Skip all lines in the entries below that come before the one containing "025c पश्यन्त्या निहतं". Repeat that line and the rest exactly.

_ _ _ _ _ _ _

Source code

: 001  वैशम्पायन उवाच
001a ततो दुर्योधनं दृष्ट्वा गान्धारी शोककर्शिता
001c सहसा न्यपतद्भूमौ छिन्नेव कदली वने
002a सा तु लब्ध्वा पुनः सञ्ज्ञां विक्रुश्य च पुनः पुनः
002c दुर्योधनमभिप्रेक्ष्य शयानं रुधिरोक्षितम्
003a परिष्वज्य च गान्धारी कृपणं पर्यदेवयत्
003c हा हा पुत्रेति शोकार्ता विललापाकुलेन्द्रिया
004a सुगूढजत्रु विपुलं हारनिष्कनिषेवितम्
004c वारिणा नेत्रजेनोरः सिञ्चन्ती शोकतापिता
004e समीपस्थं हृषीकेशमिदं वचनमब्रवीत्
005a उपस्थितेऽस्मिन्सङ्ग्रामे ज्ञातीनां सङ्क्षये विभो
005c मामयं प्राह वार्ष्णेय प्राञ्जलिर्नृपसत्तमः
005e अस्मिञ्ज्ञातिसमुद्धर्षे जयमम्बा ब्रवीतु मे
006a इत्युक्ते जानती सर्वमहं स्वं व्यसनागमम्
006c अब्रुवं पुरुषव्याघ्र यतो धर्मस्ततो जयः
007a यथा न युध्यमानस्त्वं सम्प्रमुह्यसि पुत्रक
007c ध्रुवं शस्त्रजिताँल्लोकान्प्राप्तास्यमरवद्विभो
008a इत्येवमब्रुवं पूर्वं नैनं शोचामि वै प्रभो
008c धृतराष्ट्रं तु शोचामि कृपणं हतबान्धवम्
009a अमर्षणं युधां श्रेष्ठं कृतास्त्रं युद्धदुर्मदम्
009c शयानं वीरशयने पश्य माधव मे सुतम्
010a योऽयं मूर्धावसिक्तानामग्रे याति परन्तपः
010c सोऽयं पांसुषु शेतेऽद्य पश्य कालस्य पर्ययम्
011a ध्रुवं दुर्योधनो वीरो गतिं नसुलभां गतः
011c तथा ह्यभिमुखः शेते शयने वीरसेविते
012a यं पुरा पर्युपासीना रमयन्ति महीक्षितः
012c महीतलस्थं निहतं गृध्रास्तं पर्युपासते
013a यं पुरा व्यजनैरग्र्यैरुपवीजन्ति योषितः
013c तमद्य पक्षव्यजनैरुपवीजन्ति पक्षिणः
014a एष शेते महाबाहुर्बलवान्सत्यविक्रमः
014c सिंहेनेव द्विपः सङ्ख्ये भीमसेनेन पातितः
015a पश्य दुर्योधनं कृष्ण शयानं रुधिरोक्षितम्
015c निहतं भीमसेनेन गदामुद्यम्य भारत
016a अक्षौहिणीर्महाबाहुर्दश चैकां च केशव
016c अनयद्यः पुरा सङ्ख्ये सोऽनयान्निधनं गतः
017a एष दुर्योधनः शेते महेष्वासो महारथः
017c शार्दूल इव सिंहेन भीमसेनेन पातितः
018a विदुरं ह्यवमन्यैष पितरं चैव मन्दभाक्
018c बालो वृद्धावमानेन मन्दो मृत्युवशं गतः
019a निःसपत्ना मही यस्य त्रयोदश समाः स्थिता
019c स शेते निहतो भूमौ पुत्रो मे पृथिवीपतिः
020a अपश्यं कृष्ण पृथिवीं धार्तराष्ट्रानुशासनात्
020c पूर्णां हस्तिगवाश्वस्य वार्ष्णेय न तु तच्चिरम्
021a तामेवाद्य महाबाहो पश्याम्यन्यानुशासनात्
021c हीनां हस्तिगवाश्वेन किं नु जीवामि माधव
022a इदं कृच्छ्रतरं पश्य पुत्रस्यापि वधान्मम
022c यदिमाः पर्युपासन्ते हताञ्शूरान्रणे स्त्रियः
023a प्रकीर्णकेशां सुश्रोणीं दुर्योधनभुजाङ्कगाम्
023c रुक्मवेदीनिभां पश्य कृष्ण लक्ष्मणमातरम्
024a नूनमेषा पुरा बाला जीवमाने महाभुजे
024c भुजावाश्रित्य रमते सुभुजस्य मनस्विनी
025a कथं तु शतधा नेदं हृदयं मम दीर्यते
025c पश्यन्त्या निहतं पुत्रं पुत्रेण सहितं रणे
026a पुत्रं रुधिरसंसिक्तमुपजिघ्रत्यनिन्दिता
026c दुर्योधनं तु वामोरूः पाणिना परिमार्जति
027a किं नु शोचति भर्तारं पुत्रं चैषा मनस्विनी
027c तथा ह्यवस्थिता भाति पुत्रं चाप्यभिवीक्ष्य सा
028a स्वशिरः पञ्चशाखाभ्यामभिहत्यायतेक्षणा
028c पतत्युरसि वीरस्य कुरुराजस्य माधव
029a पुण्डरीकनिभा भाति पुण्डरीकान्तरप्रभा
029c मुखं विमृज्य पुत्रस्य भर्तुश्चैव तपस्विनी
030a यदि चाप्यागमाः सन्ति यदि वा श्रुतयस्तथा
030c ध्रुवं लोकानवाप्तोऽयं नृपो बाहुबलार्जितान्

_ _ _ _ _ _ _

▶ _Task output_:
025c पश्यन्त्या निहतं पुत्रं पुत्रेण सहितं रणे
026a पुत्रं रुधिरसंसिक्तमुपजिघ्रत्यनिन्दिता
026c दुर्योधनं तु वामोरूः पाणिना परिमार्जति
027a किं नु शोचति भर्तारं पुत्रं चैषा मनस्विनी
027c तथा ह्यवस्थिता भाति पुत्रं चाप्यभिवीक्ष्य सा
028a स्वशिरः पञ्चशाखाभ्यामभिहत्यायतेक्षणा
028c पतत्युरसि वीरस्य कुरुराजस्य माधव
029a पुण्डरीकनिभा भाति पुण्डरीकान्तरप्रभा
029c मुखं विमृज्य पुत्रस्य भर्तुश्चैव तपस्विनी
030a यदि चाप्यागमाः सन्ति यदि वा श्रुतयस्तथा
030c ध्रुवं लोकानवाप्तोऽयं नृपो बाहुबलार्जितान्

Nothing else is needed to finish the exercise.